The Dream of the Rood

The imagery of the cross on which Jesus was crucified is common in religious writings. It even made its way into an Old English poem.

The Dream of the Rood, like many Anglo-Saxon poems, is unsigned, and exists in a single copy, found in the Vercelli Book. The Vercelli Book is one of only four known collections of Old English poetry, most of whose entries are anonymous. It was discovered in 1822 in the city of Vercelli Library in Italy.

In the poem, the poet dreams in vivid imagery of a tree and the rood/cross. ("Rood" is from the Old English rōd meaning "pole" and is usually used to mean the crucifix.) He imagines a bejeweled cross that transforms into the plain wooden crucifix representing Christ's suffering. The cutting down and cutting up of the tree to make a rood is compared to the suffering of Christ. The rood itself speaks in the dream, telling how it received the body of Christ, saw his suffering, then was cut down and buried, only to be dug up and adorned with gems.

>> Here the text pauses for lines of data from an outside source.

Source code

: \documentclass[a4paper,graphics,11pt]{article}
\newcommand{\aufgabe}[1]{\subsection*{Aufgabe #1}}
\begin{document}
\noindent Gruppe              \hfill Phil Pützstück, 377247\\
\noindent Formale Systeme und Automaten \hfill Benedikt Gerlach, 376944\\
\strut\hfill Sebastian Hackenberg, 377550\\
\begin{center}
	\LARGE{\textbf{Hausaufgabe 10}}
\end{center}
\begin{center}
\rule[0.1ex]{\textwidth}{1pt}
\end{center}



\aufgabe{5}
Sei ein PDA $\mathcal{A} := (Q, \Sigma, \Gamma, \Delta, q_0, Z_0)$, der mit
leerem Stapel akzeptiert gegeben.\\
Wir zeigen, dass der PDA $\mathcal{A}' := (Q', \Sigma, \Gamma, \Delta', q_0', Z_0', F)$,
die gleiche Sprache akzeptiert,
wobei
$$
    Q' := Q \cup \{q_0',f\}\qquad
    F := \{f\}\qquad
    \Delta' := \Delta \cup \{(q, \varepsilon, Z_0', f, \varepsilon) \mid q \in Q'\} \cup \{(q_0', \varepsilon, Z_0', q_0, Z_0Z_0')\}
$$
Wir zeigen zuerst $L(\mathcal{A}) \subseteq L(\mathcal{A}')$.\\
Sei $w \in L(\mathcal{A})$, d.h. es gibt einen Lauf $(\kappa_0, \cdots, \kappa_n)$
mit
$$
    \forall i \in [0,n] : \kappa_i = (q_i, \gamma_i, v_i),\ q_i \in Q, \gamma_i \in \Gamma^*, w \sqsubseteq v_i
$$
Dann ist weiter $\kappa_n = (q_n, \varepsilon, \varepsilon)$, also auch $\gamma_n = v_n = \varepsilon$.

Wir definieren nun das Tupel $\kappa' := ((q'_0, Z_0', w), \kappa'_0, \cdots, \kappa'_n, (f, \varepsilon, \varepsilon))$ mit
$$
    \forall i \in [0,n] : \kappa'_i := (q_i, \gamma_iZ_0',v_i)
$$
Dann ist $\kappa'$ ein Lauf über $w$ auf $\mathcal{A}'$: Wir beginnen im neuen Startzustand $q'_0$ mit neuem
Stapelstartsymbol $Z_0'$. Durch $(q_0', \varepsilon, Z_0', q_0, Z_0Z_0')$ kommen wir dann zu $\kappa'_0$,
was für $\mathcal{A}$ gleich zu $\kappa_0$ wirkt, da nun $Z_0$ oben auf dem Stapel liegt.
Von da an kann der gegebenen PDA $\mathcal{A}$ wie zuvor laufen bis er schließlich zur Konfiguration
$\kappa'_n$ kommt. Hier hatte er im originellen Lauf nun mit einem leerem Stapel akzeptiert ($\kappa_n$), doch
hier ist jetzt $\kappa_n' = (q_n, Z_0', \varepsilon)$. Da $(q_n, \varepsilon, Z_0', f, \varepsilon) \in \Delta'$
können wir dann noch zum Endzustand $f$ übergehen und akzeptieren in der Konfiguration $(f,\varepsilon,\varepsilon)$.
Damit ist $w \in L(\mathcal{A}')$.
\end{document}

This story seems to be tied to the idea that Helena dug up the True Cross. Coincidentally, the Vercelli Book includes a poem, Elene, which tells the same story.

The date of them poem isn't certain, but there is a carved stone cross, the Ruthwell Cross, on which are inscribed lines reminiscent of several lines from the poem. The Ruthwell Cross was erected in the 8th century. If the lines were not carved at a later date than the creation of the Cross, then we know the poem was around prior to that, and known to people.